(Source records)
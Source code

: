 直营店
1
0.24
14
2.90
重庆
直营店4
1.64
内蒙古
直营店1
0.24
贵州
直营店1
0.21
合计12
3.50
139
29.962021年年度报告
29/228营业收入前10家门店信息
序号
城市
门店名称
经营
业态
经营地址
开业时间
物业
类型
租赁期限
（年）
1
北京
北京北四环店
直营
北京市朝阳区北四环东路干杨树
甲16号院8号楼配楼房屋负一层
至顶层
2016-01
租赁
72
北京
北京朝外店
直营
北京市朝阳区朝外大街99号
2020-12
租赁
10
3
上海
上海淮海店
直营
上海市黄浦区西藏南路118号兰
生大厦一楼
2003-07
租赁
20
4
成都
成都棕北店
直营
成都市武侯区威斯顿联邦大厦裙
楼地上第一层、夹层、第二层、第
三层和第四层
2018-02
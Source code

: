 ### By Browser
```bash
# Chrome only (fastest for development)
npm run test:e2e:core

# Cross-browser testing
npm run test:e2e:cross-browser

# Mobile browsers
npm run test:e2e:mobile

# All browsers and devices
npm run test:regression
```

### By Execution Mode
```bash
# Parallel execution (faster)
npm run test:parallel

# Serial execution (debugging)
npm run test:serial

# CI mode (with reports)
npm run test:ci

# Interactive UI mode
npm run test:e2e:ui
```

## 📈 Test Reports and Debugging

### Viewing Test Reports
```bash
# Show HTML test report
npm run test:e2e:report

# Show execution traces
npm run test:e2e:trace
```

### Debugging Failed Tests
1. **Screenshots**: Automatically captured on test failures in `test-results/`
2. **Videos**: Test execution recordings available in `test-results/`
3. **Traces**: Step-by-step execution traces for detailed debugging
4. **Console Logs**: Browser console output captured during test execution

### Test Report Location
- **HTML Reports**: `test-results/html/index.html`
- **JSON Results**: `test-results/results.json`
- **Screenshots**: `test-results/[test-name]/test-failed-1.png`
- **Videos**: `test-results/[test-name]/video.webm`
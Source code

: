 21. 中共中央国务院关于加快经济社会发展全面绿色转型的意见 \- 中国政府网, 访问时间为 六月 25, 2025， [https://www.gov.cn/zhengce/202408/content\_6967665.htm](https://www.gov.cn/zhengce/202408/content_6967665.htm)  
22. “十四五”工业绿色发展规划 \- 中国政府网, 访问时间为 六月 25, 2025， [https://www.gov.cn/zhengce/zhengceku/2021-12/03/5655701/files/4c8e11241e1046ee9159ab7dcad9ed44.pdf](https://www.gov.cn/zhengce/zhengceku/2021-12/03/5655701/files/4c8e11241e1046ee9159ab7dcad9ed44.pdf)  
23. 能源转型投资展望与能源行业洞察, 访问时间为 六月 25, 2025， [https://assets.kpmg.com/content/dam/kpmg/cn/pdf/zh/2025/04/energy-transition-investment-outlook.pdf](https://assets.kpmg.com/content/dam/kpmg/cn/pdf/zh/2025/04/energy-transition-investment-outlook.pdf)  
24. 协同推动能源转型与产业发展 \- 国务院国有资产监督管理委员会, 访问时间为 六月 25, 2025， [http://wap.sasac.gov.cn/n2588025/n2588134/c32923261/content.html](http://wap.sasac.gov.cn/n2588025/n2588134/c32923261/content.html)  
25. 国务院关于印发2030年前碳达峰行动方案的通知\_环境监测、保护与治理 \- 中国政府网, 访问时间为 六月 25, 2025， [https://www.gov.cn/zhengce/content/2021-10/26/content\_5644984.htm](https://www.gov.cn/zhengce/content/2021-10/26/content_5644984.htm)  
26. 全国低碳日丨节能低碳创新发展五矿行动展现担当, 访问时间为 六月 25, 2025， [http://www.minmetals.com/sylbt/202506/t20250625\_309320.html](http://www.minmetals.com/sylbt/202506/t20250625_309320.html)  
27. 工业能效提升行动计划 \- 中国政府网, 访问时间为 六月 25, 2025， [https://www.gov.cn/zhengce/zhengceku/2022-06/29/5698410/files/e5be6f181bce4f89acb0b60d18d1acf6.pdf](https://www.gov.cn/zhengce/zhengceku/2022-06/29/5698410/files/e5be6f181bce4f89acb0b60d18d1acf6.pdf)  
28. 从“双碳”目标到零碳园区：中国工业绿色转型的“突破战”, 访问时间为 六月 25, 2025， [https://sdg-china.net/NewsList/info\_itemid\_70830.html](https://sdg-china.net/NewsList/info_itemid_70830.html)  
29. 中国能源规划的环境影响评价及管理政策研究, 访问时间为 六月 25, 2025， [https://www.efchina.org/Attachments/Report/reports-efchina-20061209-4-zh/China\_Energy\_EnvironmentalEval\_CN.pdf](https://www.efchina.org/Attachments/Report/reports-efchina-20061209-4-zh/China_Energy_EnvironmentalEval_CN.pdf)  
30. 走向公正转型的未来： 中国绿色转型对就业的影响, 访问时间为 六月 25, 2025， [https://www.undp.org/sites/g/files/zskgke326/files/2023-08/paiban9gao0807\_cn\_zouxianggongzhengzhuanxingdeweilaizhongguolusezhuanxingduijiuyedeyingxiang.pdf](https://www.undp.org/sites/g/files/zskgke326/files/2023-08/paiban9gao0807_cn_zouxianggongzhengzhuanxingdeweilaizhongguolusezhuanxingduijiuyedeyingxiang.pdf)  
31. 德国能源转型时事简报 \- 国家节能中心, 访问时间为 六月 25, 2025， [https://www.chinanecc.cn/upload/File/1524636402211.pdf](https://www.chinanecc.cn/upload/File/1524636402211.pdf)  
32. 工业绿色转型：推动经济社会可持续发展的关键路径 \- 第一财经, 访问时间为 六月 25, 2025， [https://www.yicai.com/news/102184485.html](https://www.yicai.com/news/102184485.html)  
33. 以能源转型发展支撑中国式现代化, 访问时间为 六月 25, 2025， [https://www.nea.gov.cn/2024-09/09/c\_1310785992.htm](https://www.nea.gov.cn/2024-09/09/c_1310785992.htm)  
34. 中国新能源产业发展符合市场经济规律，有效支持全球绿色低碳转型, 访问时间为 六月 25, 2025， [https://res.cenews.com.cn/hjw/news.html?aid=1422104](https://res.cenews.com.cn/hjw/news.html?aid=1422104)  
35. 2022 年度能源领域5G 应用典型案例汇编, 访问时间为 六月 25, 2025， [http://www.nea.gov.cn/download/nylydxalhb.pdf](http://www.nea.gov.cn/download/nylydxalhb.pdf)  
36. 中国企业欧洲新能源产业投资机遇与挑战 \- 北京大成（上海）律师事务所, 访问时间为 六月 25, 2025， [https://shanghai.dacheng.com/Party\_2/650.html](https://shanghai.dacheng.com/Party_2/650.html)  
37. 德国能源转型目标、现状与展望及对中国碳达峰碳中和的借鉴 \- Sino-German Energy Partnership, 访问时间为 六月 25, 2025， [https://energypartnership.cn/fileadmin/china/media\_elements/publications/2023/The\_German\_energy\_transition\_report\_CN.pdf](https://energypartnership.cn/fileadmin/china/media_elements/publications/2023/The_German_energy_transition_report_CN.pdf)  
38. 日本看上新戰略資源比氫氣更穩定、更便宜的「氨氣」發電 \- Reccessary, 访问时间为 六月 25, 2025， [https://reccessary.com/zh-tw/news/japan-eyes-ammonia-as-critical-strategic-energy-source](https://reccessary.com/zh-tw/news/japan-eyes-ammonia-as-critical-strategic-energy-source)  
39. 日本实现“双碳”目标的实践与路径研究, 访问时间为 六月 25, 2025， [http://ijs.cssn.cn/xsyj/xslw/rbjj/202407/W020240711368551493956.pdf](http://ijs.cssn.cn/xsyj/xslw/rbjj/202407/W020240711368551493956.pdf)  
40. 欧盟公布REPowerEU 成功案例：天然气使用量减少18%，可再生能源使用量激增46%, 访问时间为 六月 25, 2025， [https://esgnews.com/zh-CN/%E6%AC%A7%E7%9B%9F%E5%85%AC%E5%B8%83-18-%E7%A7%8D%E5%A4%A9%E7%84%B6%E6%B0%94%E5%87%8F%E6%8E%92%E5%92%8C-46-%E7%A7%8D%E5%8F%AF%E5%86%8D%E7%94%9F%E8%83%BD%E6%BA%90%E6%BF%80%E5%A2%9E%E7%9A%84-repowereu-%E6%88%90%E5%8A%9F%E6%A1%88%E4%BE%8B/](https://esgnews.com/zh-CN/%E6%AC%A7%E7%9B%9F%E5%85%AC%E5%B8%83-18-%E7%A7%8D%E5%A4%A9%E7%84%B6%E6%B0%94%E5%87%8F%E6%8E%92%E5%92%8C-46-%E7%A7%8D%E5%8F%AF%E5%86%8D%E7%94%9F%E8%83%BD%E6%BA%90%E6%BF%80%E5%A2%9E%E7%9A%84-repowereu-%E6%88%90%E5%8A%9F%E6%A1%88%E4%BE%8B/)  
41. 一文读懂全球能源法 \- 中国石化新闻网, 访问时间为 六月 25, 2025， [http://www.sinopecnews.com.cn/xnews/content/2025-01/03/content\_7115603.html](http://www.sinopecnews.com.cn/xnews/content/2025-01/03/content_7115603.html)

• [Prompt]
The number of lines in the records that include "captured" is what is needed, with no other words.

• [Written solution]
2